Given records ::
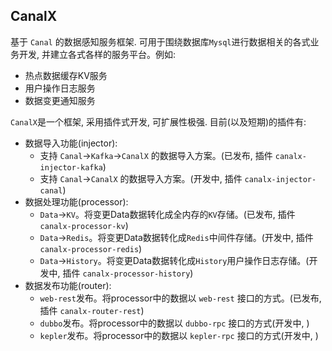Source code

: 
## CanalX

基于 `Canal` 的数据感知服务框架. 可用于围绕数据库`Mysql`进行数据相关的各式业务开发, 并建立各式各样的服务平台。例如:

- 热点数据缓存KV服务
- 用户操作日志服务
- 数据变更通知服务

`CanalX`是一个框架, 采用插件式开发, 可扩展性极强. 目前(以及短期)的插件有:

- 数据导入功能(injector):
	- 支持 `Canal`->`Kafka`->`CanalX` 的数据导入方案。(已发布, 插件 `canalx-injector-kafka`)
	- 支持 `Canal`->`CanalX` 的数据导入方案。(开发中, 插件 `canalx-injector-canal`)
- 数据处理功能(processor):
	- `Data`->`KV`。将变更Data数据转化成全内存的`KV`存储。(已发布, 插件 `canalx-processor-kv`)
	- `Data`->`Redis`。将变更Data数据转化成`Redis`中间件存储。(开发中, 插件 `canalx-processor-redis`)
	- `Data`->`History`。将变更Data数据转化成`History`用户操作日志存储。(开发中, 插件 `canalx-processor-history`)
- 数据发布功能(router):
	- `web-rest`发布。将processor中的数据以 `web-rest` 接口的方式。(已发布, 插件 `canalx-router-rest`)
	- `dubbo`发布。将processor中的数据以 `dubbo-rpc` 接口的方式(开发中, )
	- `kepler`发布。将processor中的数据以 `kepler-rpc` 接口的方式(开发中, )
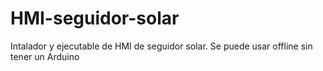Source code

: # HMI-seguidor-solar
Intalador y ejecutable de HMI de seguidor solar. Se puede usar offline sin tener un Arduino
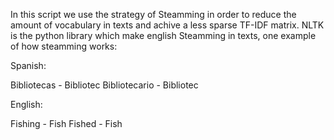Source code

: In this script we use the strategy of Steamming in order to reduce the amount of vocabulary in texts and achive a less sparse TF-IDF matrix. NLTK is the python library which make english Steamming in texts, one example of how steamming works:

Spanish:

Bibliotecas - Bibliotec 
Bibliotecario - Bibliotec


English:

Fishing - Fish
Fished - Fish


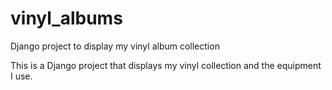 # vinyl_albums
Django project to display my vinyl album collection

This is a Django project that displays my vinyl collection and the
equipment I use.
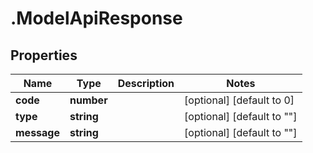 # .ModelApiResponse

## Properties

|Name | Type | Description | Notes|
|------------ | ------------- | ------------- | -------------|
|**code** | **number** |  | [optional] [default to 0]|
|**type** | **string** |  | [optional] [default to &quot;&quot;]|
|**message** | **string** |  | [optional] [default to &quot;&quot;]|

--

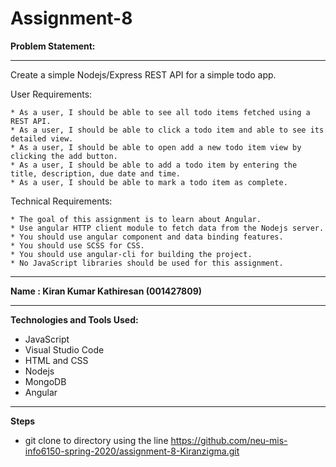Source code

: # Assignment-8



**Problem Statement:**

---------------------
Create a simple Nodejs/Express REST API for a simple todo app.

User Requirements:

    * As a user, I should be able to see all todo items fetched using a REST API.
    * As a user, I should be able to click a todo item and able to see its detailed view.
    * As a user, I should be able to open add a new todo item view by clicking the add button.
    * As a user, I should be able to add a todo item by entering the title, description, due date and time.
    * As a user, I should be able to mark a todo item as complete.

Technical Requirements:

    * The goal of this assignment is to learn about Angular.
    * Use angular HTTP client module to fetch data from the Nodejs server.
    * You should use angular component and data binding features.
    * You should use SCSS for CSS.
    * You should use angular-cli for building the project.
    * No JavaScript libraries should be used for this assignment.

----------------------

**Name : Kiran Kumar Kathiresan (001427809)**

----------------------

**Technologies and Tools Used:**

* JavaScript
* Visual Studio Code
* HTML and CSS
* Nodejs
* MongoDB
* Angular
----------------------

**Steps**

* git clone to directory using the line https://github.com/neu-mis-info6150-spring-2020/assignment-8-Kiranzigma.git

The problem :: Take from the listing every line in which the word "将processor中的数据以" appears.

Response box ::
	- `web-rest`发布。将processor中的数据以 `web-rest` 接口的方式。(已发布, 插件 `canalx-router-rest`)
	- `dubbo`发布。将processor中的数据以 `dubbo-rpc` 接口的方式(开发中, )
	- `kepler`发布。将processor中的数据以 `kepler-rpc` 接口的方式(开发中, )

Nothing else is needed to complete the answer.